> [EXTRACTED ENTRIES]
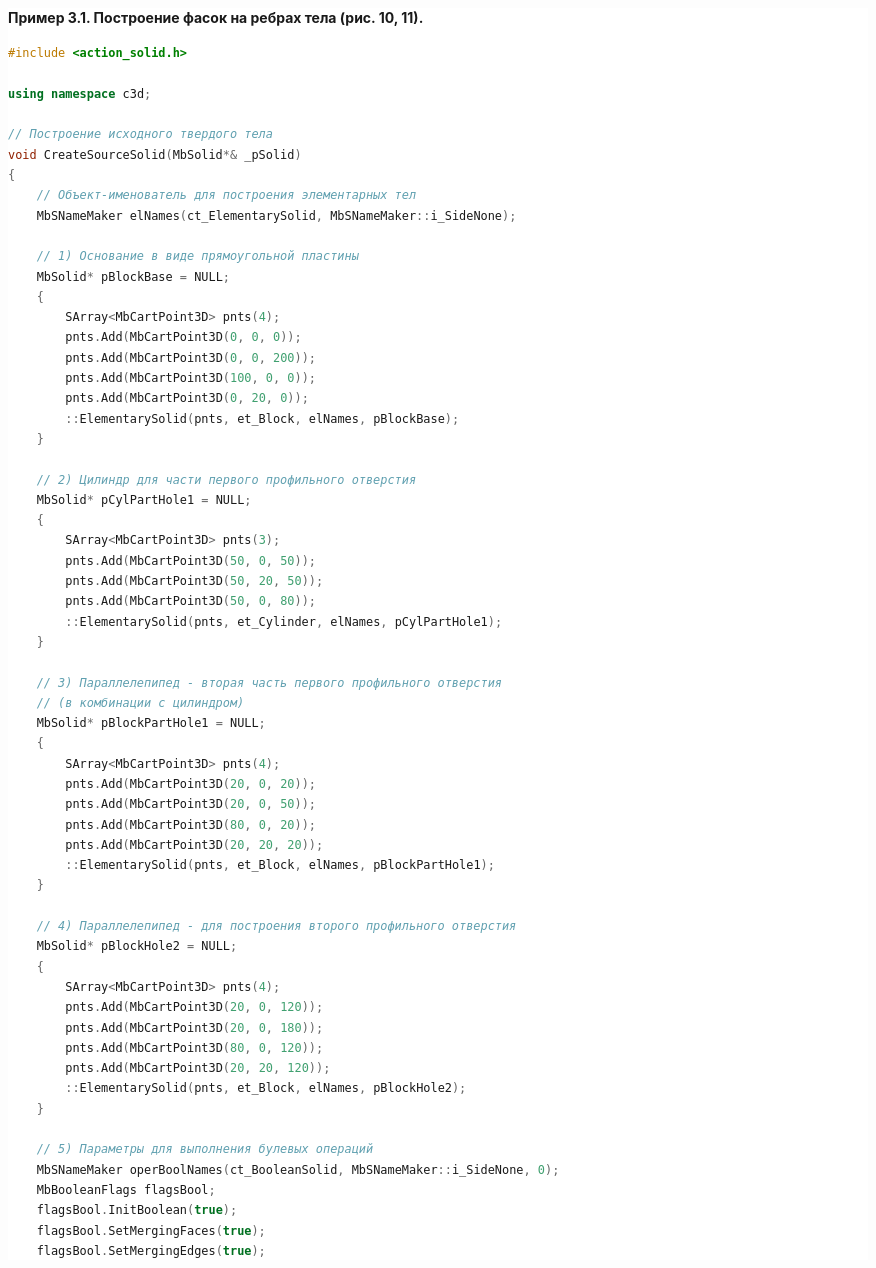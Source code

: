  
**Пример 3.1. Построение фасок на ребрах тела (рис. 10, 11).**
```cpp
#include <action_solid.h> 

using namespace c3d;

// Построение исходного твердого тела
void CreateSourceSolid(MbSolid*& _pSolid)
{
	// Объект-именователь для построения элементарных тел
	MbSNameMaker elNames(ct_ElementarySolid, MbSNameMaker::i_SideNone); 

	// 1) Основание в виде прямоугольной пластины
	MbSolid* pBlockBase = NULL;
	{
		SArray<MbCartPoint3D> pnts(4);
		pnts.Add(MbCartPoint3D(0, 0, 0));
		pnts.Add(MbCartPoint3D(0, 0, 200));
		pnts.Add(MbCartPoint3D(100, 0, 0));
		pnts.Add(MbCartPoint3D(0, 20, 0));
		::ElementarySolid(pnts, et_Block, elNames, pBlockBase);
	} 

	// 2) Цилиндр для части первого профильного отверстия
	MbSolid* pCylPartHole1 = NULL;
	{
		SArray<MbCartPoint3D> pnts(3);
		pnts.Add(MbCartPoint3D(50, 0, 50));
		pnts.Add(MbCartPoint3D(50, 20, 50));
		pnts.Add(MbCartPoint3D(50, 0, 80));
		::ElementarySolid(pnts, et_Cylinder, elNames, pCylPartHole1);
	} 

	// 3) Параллелепипед - вторая часть первого профильного отверстия
	// (в комбинации с цилиндром)
	MbSolid* pBlockPartHole1 = NULL;
	{
		SArray<MbCartPoint3D> pnts(4);
		pnts.Add(MbCartPoint3D(20, 0, 20));
		pnts.Add(MbCartPoint3D(20, 0, 50));
		pnts.Add(MbCartPoint3D(80, 0, 20));
		pnts.Add(MbCartPoint3D(20, 20, 20));
		::ElementarySolid(pnts, et_Block, elNames, pBlockPartHole1);
	} 

	// 4) Параллелепипед - для построения второго профильного отверстия
	MbSolid* pBlockHole2 = NULL;
	{
		SArray<MbCartPoint3D> pnts(4);
		pnts.Add(MbCartPoint3D(20, 0, 120));
		pnts.Add(MbCartPoint3D(20, 0, 180));
		pnts.Add(MbCartPoint3D(80, 0, 120));
		pnts.Add(MbCartPoint3D(20, 20, 120));
		::ElementarySolid(pnts, et_Block, elNames, pBlockHole2);
	} 

	// 5) Параметры для выполнения булевых операций
	MbSNameMaker operBoolNames(ct_BooleanSolid, MbSNameMaker::i_SideNone, 0);
	MbBooleanFlags flagsBool;
	flagsBool.InitBoolean(true);
	flagsBool.SetMergingFaces(true);
	flagsBool.SetMergingEdges(true); 

```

> [EXERCISE] Each line of the listing must be restated word for word, and the pictures left out.

> [FINISHED EXERCISE]
Source code

:  
**Пример 3.1. Построение фасок на ребрах тела (рис. 10, 11).**
```cpp
#include <action_solid.h> 

using namespace c3d;

// Построение исходного твердого тела
void CreateSourceSolid(MbSolid*& _pSolid)
{
	// Объект-именователь для построения элементарных тел
	MbSNameMaker elNames(ct_ElementarySolid, MbSNameMaker::i_SideNone); 

	// 1) Основание в виде прямоугольной пластины
	MbSolid* pBlockBase = NULL;
	{
		SArray<MbCartPoint3D> pnts(4);
		pnts.Add(MbCartPoint3D(0, 0, 0));
		pnts.Add(MbCartPoint3D(0, 0, 200));
		pnts.Add(MbCartPoint3D(100, 0, 0));
		pnts.Add(MbCartPoint3D(0, 20, 0));
		::ElementarySolid(pnts, et_Block, elNames, pBlockBase);
	} 

	// 2) Цилиндр для части первого профильного отверстия
	MbSolid* pCylPartHole1 = NULL;
	{
		SArray<MbCartPoint3D> pnts(3);
		pnts.Add(MbCartPoint3D(50, 0, 50));
		pnts.Add(MbCartPoint3D(50, 20, 50));
		pnts.Add(MbCartPoint3D(50, 0, 80));
		::ElementarySolid(pnts, et_Cylinder, elNames, pCylPartHole1);
	} 

	// 3) Параллелепипед - вторая часть первого профильного отверстия
	// (в комбинации с цилиндром)
	MbSolid* pBlockPartHole1 = NULL;
	{
		SArray<MbCartPoint3D> pnts(4);
		pnts.Add(MbCartPoint3D(20, 0, 20));
		pnts.Add(MbCartPoint3D(20, 0, 50));
		pnts.Add(MbCartPoint3D(80, 0, 20));
		pnts.Add(MbCartPoint3D(20, 20, 20));
		::ElementarySolid(pnts, et_Block, elNames, pBlockPartHole1);
	} 

	// 4) Параллелепипед - для построения второго профильного отверстия
	MbSolid* pBlockHole2 = NULL;
	{
		SArray<MbCartPoint3D> pnts(4);
		pnts.Add(MbCartPoint3D(20, 0, 120));
		pnts.Add(MbCartPoint3D(20, 0, 180));
		pnts.Add(MbCartPoint3D(80, 0, 120));
		pnts.Add(MbCartPoint3D(20, 20, 120));
		::ElementarySolid(pnts, et_Block, elNames, pBlockHole2);
	} 

	// 5) Параметры для выполнения булевых операций
	MbSNameMaker operBoolNames(ct_BooleanSolid, MbSNameMaker::i_SideNone, 0);
	MbBooleanFlags flagsBool;
	flagsBool.InitBoolean(true);
	flagsBool.SetMergingFaces(true);
	flagsBool.SetMergingEdges(true); 

```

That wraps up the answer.